9 “A” Standard Extension for Atomic Instructions, Version 2.1
The standard atomic-instruction extension, named “A”, contains instructions that atomically read-modify-write memory to support synchronization between multiple RISC-V harts running in the same memory space. The two forms of atomic instruction provided are load-reserved/store-conditional instructions and atomic fetch-and-op memory instructions. Both types of atomic instruction support various memory consistency orderings including unordered, acquire, release, and sequentially consistent semantics. These instructions allow RISC-V to support the RCsc memory consistency model [Gharachorloo90memoryconsistency].
9.1 Specifying Ordering of Atomic Instructions
The base RISC-V ISA has a relaxed memory model, with the FENCE instruction used to impose additional ordering constraints. The address space is divided by the execution environment into memory and I/O domains, and the FENCE instruction provides options to order accesses to one or both of these two address domains.

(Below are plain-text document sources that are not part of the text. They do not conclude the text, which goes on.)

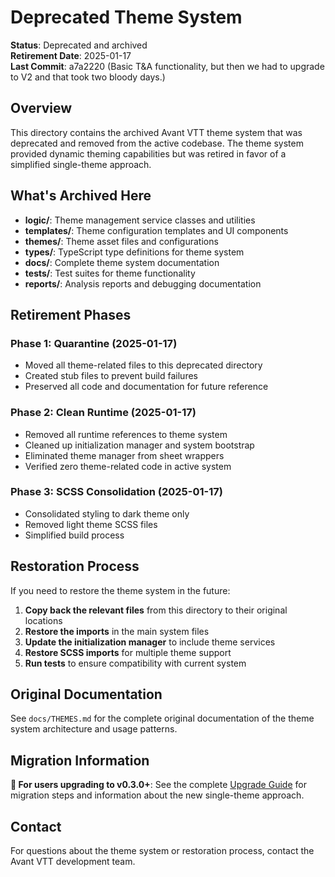 # Deprecated Theme System

**Status**: Deprecated and archived  
**Retirement Date**: 2025-01-17  
**Last Commit**: a7a2220 (Basic T&A functionality, but then we had to upgrade to V2 and that took two bloody days.)

## Overview

This directory contains the archived Avant VTT theme system that was deprecated and removed from the active codebase. The theme system provided dynamic theming capabilities but was retired in favor of a simplified single-theme approach.

## What's Archived Here

- **logic/**: Theme management service classes and utilities
- **templates/**: Theme configuration templates and UI components
- **themes/**: Theme asset files and configurations
- **types/**: TypeScript type definitions for theme system
- **docs/**: Complete theme system documentation
- **tests/**: Test suites for theme functionality
- **reports/**: Analysis reports and debugging documentation

## Retirement Phases

### Phase 1: Quarantine (2025-01-17)
- Moved all theme-related files to this deprecated directory
- Created stub files to prevent build failures
- Preserved all code and documentation for future reference

### Phase 2: Clean Runtime (2025-01-17)
- Removed all runtime references to theme system
- Cleaned up initialization manager and system bootstrap
- Eliminated theme manager from sheet wrappers
- Verified zero theme-related code in active system

### Phase 3: SCSS Consolidation (2025-01-17)
- Consolidated styling to dark theme only
- Removed light theme SCSS files
- Simplified build process

## Restoration Process

If you need to restore the theme system in the future:

1. **Copy back the relevant files** from this directory to their original locations
2. **Restore the imports** in the main system files
3. **Update the initialization manager** to include theme services
4. **Restore SCSS imports** for multiple theme support
5. **Run tests** to ensure compatibility with current system

## Original Documentation

See `docs/THEMES.md` for the complete original documentation of the theme system architecture and usage patterns.

## Migration Information

**📖 For users upgrading to v0.3.0+**: See the complete [Upgrade Guide](../../docs/UPGRADE_GUIDE.md) for migration steps and information about the new single-theme approach.

## Contact

For questions about the theme system or restoration process, contact the Avant VTT development team.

To provide more efficient support for release consistency [Gharachorloo90memoryconsistency], each atomic instruction has two bits, aq and rl, used to specify additional memory ordering constraints as viewed by other RISC-V harts. The bits order accesses to one of the two address domains, memory or I/O, depending on which address domain the atomic instruction is accessing. No ordering constraint is implied to accesses to the other domain, and a FENCE instruction should be used to order across both domains.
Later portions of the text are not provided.